Thus far the only context in which we have discussed variables is when you have a single variable that holds a single value. However, it is frequently useful to have a block of values that are grouped together. A couple immediate examples of this are strings and matrices. A string (discussed more below) can be thought of as simply a list of characters. A matrix, is a big block of (usually floating-point) numbers. In both of these cases, we would like to have a single variable that corresponds to the entire list or block of data. In C, there are two ways to group data together: arrays and structures. We will discuss arrays below and leave the discussion of structures for a later date.
An array is a sequence or list of values of the same
type that are storred sequentially in memory. To declare an array, you
declare it just as you would a variable, only you put the number of
items after it in brackets([]). For example, you could
declare an array of 10 integers with the following line:
int arr[10];
To access the elements in the array, you use the []
(subscript) operator. If you wanted to access the fifth
element in the array, you would write arr[4]. No, the
number 4 there is not a typo. This is because C array indices start at
0, not 1 as in some other languages. The first element of any C array is
actually given by arr[0].
The fact that arrays are stored sequentially in memory is important.
This means that the above array of 10 integers consumes a single 40-byte
block of memory (assuming a 32bit integer). When you access an array
with arr[N], the computer knows where arr[0]
is stored and it knows that N * sizeof(int) is the offset.
We will discuss memory and offsets in detail later when we discuss
pointers. The point here is that if you try to access
arr[100] of the 10 element array above, the compiler will
happily let you because all it knows are offsets. However, the program
may crash as soon as it tries because that element doesn’t exist. This
is called an overflow.
In order to demonstrate array semantics and show that they are useful, consider the following function:
int sum(int *values, unsigned int num_values)
{
int s;
int i;
s = 0;
for (i = 0; i < num_values; ++i)
s += values[i];
return s;
}
We have seen strings before, but only in the sense of passing them
into the printf function. We can now discuss them in more
detail. We said before that the purpose of the char type
was to store a character. When we write on the page, our words are just
a sequence of characters. Then what do you suppose a string is? That’s
right, a string is stored as an array of char values.

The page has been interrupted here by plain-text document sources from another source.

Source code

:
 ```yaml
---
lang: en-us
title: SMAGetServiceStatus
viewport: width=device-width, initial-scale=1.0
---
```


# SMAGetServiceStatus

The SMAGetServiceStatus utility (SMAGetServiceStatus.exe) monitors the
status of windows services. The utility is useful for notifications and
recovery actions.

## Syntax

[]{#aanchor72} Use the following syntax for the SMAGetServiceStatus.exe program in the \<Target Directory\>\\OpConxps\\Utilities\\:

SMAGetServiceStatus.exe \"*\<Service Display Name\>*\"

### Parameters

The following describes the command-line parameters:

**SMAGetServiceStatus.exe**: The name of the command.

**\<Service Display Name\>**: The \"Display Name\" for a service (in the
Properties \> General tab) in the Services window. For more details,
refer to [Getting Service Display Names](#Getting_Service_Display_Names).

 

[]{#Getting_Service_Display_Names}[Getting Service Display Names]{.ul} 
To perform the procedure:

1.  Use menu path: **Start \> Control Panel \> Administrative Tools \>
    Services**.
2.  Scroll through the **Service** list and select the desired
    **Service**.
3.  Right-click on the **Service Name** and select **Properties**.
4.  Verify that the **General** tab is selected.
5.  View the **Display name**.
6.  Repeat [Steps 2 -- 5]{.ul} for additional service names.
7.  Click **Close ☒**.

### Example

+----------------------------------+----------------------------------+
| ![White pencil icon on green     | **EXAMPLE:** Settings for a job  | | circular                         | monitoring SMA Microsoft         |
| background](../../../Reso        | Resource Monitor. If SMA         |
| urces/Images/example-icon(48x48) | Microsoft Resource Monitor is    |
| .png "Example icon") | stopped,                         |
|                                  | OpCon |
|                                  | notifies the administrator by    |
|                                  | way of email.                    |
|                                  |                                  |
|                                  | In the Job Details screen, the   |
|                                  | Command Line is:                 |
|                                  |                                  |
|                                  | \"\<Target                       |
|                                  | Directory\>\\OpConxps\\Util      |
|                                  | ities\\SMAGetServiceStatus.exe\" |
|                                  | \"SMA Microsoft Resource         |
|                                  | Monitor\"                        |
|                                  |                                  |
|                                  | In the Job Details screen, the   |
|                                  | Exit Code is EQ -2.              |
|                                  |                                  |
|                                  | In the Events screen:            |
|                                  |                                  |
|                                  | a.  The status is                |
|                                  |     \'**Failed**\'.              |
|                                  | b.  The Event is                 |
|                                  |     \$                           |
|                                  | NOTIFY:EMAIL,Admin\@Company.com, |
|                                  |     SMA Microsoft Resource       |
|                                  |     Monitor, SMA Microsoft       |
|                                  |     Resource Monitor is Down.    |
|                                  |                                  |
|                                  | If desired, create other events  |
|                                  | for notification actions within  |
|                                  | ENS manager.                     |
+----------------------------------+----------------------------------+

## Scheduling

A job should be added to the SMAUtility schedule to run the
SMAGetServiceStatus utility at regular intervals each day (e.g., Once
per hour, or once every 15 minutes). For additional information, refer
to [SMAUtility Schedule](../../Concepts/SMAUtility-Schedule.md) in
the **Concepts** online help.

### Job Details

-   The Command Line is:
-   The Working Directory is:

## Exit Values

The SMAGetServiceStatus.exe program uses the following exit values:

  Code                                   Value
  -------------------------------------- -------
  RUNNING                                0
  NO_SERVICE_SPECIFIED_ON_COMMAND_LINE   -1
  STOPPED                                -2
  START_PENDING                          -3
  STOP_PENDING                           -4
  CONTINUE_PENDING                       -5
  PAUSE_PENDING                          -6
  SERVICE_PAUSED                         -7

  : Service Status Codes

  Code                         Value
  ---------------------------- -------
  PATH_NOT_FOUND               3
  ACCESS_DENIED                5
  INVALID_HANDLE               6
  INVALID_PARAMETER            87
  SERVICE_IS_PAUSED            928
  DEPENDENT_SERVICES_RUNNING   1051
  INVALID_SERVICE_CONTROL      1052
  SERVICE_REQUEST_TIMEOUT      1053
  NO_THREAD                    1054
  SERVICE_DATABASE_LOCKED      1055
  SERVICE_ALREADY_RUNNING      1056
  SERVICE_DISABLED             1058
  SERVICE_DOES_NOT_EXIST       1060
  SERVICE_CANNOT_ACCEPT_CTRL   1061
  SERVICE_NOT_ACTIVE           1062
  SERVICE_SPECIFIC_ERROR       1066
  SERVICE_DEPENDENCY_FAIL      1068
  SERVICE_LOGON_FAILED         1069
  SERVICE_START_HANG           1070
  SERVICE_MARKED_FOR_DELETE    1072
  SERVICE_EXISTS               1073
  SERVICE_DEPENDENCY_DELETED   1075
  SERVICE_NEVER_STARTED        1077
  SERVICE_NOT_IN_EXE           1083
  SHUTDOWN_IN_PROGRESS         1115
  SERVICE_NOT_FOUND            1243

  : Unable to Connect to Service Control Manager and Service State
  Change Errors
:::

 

However, there is one more detail: the last of of the string is always
the zero character. This allows us to always find the end of the string.
There isn’t always a way in C to find out the length of an array. By
making \0 a special character and placing it at the end of
every string, we can easily find the ends of strings and ensure that we
don’t overflow. You can easily count the number of characters in a
string with the following function:
int strlen(char *string)
{
int num;
for (num = 0;; ++num) {
if (string[num] == '\0') {
return num;
}
}
}